With all of this it had me thinking about finding your people. When life becomes challenging, more often than not you may find yourself needing the support of someone. Your people, whether they be friends or family, are there to help you out at a moments notice. They listen, commiserate, laugh, understand, and if they really are the right kind of people…will tell you straight up if you’re gloriously fucking up or not. Throughout the last year, I have found that I have a lovely spectrum of supportive counterparts from many stages of my life. Old friends I’ve known since grade school that have never changed and know me like the back of their own hand. Friends made later in life that were instantly of the same mind. And of course, my family.
Patagoonies. Yellow Aster Meadows, Mt. Shuksan WA
But the part of the spectrum that I keep thinking about is the friends that I have made later in life. Over the past 6 or 7 years I’ve started to find myself a part of a ‘tribe.’ This tribe has become stronger over the years by being one that spends it’s time together outside. There is a certain bond and intimacy that comes with being in the woods and wilderness with a group of people. For example, let’s say you find yourself on a backpacking trip with friends. At the beginning, there may be a few people you know well and a few you don’t. But as the trip goes on, the group starts to form a bond around itself. The hardship and challenge of the hike in is the first thing that seals the deal. You start to see how people deal with adversity, it’s the first layer that gets peeled back. Personality types start to emerge and a group dynamic starts to reveal itself. The leaders, the navigators, the slow rollers, the complainers, the increasingly upbeat, the mountain goats, the silent sufferers. But everyone sticks together. You check-in with each other, you take breaks when you need to…and you laugh at the stupid-hard mountain pass you have all chosen to climb together.
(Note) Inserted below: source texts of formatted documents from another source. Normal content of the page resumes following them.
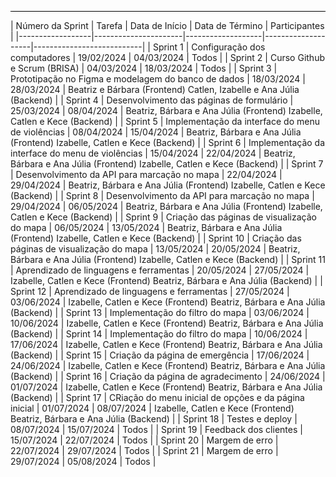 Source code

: <hr style="border: 0; height: 1px; background-color: #000000;">
| Número da Sprint |        Tarefa        |   Data de Início  |   Data de Término  |       Participantes       |
|------------------|----------------------|-------------------|--------------------|---------------------------|
|       Sprint 1   | Configuração dos computadores |   19/02/2024  |  04/03/2024 | Todos |
|       Sprint 2   | Curso Github e Scrum (BRISA)   |   04/03/2024  |  18/03/2024 | Todos |
|       Sprint 3   | Prototipação no Figma e modelagem do banco de dados  |   18/03/2024  |  28/03/2024 | Beatriz e Bárbara (Frontend) Catlen, Izabelle e Ana Júlia (Backend) |
|       Sprint 4   | Desenvolvimento das páginas de formulário |   25/03/2024  |  08/04/2024 | Beatriz, Bárbara e Ana Júlia (Frontend) Izabelle, Catlen e Kece (Backend) |
|       Sprint 5   | Implementação da interface do menu de violências     |   08/04/2024  |  15/04/2024 | Beatriz, Bárbara e Ana Júlia (Frontend) Izabelle, Catlen e Kece (Backend) |
|       Sprint 6   | Implementação da interface do menu de violências     |   15/04/2024  |  22/04/2024 | Beatriz, Bárbara e Ana Júlia (Frontend) Izabelle, Catlen e Kece (Backend) |
|       Sprint 7   | Desenvolvimento da API para marcação no mapa |  22/04/2024  |  29/04/2024 | Beatriz, Bárbara e Ana Júlia (Frontend) Izabelle, Catlen e Kece (Backend) |
|       Sprint 8   | Desenvolvimento da API para marcação no mapa |  29/04/2024  |  06/05/2024 | Beatriz, Bárbara e Ana Júlia (Frontend) Izabelle, Catlen e Kece (Backend) |
|       Sprint 9   | Criação das páginas de visualização do mapa |  06/05/2024  |  13/05/2024 | Beatriz, Bárbara e Ana Júlia (Frontend) Izabelle, Catlen e Kece (Backend) |
|       Sprint 10  | Criação das páginas de visualização do mapa |  13/05/2024  |  20/05/2024 | Beatriz, Bárbara e Ana Júlia (Frontend) Izabelle, Catlen e Kece (Backend) |
|       Sprint 11  | Aprendizado de linguagens e ferramentas |  20/05/2024  |  27/05/2024 | Izabelle, Catlen e Kece (Frontend) Beatriz, Bárbara e Ana Júlia (Backend) |
|       Sprint 12  | Aprendizado de linguagens e ferramentas |  27/05/2024  |  03/06/2024 | Izabelle, Catlen e Kece (Frontend) Beatriz, Bárbara e Ana Júlia (Backend) |
|       Sprint 13  | Implementação do filtro do mapa         |  03/06/2024  |  10/06/2024 | Izabelle, Catlen e Kece (Frontend) Beatriz, Bárbara e Ana Júlia (Backend) |
|       Sprint 14  | Implementação do filtro do mapa         |  10/06/2024  |  17/06/2024 | Izabelle, Catlen e Kece (Frontend) Beatriz, Bárbara e Ana Júlia (Backend) |
|       Sprint 15  | Criação da página de emergência    |  17/06/2024  |  24/06/2024 | Izabelle, Catlen e Kece (Frontend) Beatriz, Bárbara e Ana Júlia (Backend) |
|       Sprint 16  | Criação da página de agradecimento |  24/06/2024  |  01/07/2024 | Izabelle, Catlen e Kece (Frontend) Beatriz, Bárbara e Ana Júlia (Backend) |
|       Sprint 17  | CRiação do menu inicial de opções e da página inicial |  01/07/2024  |  08/07/2024 | Izabelle, Catlen e Kece (Frontend) Beatriz, Bárbara e Ana Júlia (Backend) |
|       Sprint 18  | Testes e deploy         |  08/07/2024  |  15/07/2024 | Todos |
|       Sprint 19  | Feedback dos clientes   |  15/07/2024  |  22/07/2024 | Todos |
|       Sprint 20  | Margem de erro          |  22/07/2024  |  29/07/2024 | Todos |
|       Sprint 21  | Margem de erro          |  29/07/2024  |  05/08/2024 | Todos |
Our new album cover. Aasgard Pass, WA
Don’t let the smiles fool you. Top of Aasgard Pass, WA
Who run da world? Obvious answer. Tatoosh Range, WA
From there, you get to camp. And here, your village is built. Like people have done thousands of years before us, you find your water source, establish a central kitchen area and homesites are chosen. Together, you build your homestead. The most essential part of the homestead being the camp kitchen. Everyone gathers within the cooking space or around the fire and starts the communal process of sharing and making food. Its been said that the food you share with others announces your relationship with them. From a young age, we learn that who we share a meal with is who you trust. You are able to relax, recharge and converse over a meal. The tribe dynamic starts to find its settling point through shared stories over freeze dried food and often times, the passing of the whiskey flask at the end of the night. I’ve found very little beats that end-of-the-evening feeling.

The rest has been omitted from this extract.